Search code examples

Cupy is slower than numpy

I tried to speed up my python code with cupy instead of numpy. The problem here is, that using cupy, my code got drastically slower. Maybe I went a little bit to naive on that problem.

Maybe anyone can find a bottleneck in my code:

import cupy as np
import time as ti

def f(y, t):
    y_ = np.zeros(2 * N_1*N_2) # n: e-6, c: e-5
    for i in range(0, N_1*N_2):
        y_[i] = y[i + N_1*N_2] # n: e-7, c: e-5 or e-6
    for i in range(N_1*N_2):
        sum = -4*y[i] # n: e-7, c: e-7 after some statements e-5
        if (i + 1 in indexes) and (not (i in indi)):
            sum += y[i+1] # n: e-7, c: e-7 after some statements e-5
        if (i - 1) in indexes and (i % N_1 != 0):
            sum += y[i-1] # n: e-7, c: e-7 after some statements e-5
        if i + N_1 in indexes:
            sum += y[i+N_1] # n: e-7, c: e-7 after some statements e-5
        if i - N_1 in indexes:
            sum += y[i-N_1] # n: e-7, c: e-7 after some statements e-5
        y_[i + N_1*N_2] = sum

    return y_

def k_1(y, t, h):
    return np.asarray(f(y, t)) * h

def k_2(y, t, h):
    return np.asarray(f(np.add(np.asarray(y) , np.multiply(1/2 , k_1(y, t, h))), t + 1/2 * h)) * h

# k_2, k_4 look just like k_2, may be with an 1/2 here or there

# some init stuff is happening here

while t < T_end:
    # also some magic happening here which is just data saving
    y = np.asarray(y) + 1/6*(k_1(y, t, m) + 2*k_2(y, t, m) + 2*k_3(y, t, m) + k_4(y, t, m))
    t += m

EDIT I tried to benchmark my code and here are some results they can be seen as a comment in the code.

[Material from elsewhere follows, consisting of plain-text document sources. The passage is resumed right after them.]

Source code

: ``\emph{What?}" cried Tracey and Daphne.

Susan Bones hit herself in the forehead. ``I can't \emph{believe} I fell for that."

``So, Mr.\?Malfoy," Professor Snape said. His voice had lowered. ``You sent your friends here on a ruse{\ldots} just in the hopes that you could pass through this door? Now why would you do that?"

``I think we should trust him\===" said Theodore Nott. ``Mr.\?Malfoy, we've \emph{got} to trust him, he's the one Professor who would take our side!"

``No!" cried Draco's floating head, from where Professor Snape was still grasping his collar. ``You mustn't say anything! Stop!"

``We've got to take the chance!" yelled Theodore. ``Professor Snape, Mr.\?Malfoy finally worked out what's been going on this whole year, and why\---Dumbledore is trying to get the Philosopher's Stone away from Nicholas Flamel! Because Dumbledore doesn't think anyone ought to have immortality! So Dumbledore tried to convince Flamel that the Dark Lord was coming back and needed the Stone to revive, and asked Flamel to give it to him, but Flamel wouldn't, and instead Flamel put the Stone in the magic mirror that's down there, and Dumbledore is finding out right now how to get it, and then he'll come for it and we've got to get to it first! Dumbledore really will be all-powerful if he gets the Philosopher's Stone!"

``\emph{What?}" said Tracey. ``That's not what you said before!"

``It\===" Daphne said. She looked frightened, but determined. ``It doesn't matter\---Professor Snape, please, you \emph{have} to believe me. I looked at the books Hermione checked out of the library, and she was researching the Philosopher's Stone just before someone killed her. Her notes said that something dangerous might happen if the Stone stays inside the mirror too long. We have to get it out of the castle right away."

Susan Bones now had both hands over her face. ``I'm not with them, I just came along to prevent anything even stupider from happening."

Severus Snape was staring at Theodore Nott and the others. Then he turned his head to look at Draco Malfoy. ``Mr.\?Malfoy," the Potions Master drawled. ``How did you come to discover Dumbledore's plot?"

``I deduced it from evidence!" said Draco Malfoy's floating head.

Each number stays for one line. The units are seconds. n: Numpy, c:CuPy, i mostly give a rough estimate of the order. Additional i tested

np.multiply # n: e-6, c: e-5


np.add # n: e-5 or e-6, c: 0.005 or e-5


  • Your code is not slow because numpy is slow but because you call many (python) functions, and calling functions (and iterating and accessing objects and basically everything in python) is slow in python. Thus cupy will not help you (but probably harm performance because it has to do more setup e.g. copying data over to the gpu). If you can formulate your algorithm to use less python functions (vectorizing as in the other answer) this will speedup your code tremendously (you probably do not need cupy).

    You could also look into numba which compiles your code with llvm in native code. If you do so be sure to read some documenation and use nopython=True, otherwise you will only switch slow cupy code with slow numba code.